Untuk mengantisipasi larinya dana nasabah, PT Bank Rakyat Indonesia (Persero) Tbk. memilih strategi dengan mengandalkan pendanaan dari segmen mikro melalui agen laku pandai mereka atau BRILink . Selain itu, emiten berkode BBRI ini juga optimistis mampu meraup pendanaan dari segme konsumer pasca diluncurkannya aplikasi baru bernama BRImo.
Menurut Direktur Keuangan BRI Haru Koesmahargyo, perseroan juga telah meluncurkan sejumlah ekosistem pembayaran digital untuk menjaga pendanaan di sektor ritel. Tak hanya itu, bank pelat merah ini berupaya meningkatkan layanan cash management dan trade finance guna meningkatkan rasio CASA.

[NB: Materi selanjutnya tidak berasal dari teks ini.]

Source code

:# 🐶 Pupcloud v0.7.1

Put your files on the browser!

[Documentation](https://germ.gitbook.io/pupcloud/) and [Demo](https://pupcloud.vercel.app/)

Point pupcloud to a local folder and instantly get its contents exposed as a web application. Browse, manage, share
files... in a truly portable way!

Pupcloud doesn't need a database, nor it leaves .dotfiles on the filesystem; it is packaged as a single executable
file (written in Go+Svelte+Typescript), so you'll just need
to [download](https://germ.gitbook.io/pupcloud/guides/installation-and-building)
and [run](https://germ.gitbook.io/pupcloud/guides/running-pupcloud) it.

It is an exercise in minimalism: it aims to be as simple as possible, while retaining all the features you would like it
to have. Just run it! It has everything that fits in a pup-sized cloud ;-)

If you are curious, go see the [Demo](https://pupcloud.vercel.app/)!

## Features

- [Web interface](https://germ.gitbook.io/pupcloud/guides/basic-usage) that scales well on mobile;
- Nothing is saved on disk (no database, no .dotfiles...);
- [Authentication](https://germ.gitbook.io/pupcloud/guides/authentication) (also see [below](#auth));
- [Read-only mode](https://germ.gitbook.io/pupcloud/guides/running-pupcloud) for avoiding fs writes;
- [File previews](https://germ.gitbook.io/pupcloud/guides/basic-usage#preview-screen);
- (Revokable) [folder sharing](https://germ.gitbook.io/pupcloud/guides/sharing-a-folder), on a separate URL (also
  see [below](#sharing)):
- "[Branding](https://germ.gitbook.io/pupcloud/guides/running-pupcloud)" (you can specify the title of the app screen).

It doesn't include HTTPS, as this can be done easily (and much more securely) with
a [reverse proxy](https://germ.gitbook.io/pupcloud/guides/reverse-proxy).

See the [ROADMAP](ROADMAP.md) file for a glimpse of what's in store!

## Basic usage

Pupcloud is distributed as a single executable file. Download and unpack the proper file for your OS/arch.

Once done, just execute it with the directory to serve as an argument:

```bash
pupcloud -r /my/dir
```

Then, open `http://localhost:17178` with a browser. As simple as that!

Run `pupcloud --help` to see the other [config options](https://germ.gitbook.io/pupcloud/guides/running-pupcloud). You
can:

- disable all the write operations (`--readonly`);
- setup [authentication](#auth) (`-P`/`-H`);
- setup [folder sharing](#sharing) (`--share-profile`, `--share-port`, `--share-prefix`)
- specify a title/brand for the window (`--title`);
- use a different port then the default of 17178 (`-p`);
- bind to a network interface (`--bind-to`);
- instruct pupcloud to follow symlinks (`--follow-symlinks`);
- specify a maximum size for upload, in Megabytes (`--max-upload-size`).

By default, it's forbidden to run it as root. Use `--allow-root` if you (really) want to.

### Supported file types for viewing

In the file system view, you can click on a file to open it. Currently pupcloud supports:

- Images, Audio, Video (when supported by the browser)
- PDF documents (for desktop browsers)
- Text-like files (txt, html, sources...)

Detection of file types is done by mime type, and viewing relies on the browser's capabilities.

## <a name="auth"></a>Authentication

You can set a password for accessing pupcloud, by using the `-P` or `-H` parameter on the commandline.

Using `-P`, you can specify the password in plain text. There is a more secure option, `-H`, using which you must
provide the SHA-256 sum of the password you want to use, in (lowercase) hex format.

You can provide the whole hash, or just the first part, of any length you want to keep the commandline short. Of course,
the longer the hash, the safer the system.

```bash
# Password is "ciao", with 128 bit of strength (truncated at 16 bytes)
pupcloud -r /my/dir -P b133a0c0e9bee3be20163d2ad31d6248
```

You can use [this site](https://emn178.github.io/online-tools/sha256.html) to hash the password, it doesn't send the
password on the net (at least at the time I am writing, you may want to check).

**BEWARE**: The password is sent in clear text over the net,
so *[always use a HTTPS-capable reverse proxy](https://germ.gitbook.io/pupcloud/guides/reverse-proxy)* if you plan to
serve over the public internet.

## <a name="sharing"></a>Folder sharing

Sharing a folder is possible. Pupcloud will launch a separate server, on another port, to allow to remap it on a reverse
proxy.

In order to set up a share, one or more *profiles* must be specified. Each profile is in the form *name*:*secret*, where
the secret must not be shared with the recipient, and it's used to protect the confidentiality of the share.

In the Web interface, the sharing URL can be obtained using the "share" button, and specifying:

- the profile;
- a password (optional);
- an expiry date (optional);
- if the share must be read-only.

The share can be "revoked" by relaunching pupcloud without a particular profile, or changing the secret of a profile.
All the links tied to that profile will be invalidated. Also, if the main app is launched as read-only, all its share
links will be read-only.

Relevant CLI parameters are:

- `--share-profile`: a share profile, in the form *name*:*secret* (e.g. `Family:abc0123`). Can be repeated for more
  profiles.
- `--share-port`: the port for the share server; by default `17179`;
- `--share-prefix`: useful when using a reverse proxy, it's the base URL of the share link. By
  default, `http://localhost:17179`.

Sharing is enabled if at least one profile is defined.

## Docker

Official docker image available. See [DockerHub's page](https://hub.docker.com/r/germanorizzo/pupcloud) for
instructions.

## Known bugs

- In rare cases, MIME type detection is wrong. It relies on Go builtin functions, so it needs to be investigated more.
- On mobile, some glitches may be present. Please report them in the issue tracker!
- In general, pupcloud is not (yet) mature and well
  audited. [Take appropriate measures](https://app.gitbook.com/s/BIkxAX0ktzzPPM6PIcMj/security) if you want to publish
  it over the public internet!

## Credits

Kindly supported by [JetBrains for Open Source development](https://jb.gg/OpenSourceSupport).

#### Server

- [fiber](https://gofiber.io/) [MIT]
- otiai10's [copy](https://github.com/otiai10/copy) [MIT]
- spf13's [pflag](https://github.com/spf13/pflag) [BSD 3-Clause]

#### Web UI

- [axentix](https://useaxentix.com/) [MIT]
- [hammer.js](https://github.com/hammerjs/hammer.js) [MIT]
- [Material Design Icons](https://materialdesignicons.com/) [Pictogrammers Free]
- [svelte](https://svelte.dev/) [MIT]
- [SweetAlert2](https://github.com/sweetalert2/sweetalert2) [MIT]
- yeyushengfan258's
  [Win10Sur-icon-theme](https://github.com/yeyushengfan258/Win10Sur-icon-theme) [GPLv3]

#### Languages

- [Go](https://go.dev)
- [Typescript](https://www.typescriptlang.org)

“Secara agregat penerbitan ORI dan SBN tidak berpengaruh signifikan terhadap DPK. Karena pada akhirnya pemerintah akan mengeluarkan dana dalam bentuk government spending yang akan menambah DPK, terlebih pada semester II secara cyclical likuiditas akan meningkat seiring akselerasi government spending,” ujar Haru kepada Bisnis, Minggu (6/10/2019).
Sebagai catatan, BRI juga baru-baru ini telah membuka ruang bagi investor ritel membeli Obligasi Berkelanjutan III Tahap I. Akses pembelian obligasi bagi investor ritel dilakukan karena BRI berupaya memberi alternatif penempatan dana bagi nasabahnya.
“Jadi [kondisi] bahwa mereka [deposan] menempatkan [dana] di obligasi adalah sesuatu yang tak bisa kami hindari, tapi yang bisa kami jaga kalau dia beli obligasi beli-lah obligasi BRI,” ujar Haru pekan lalu.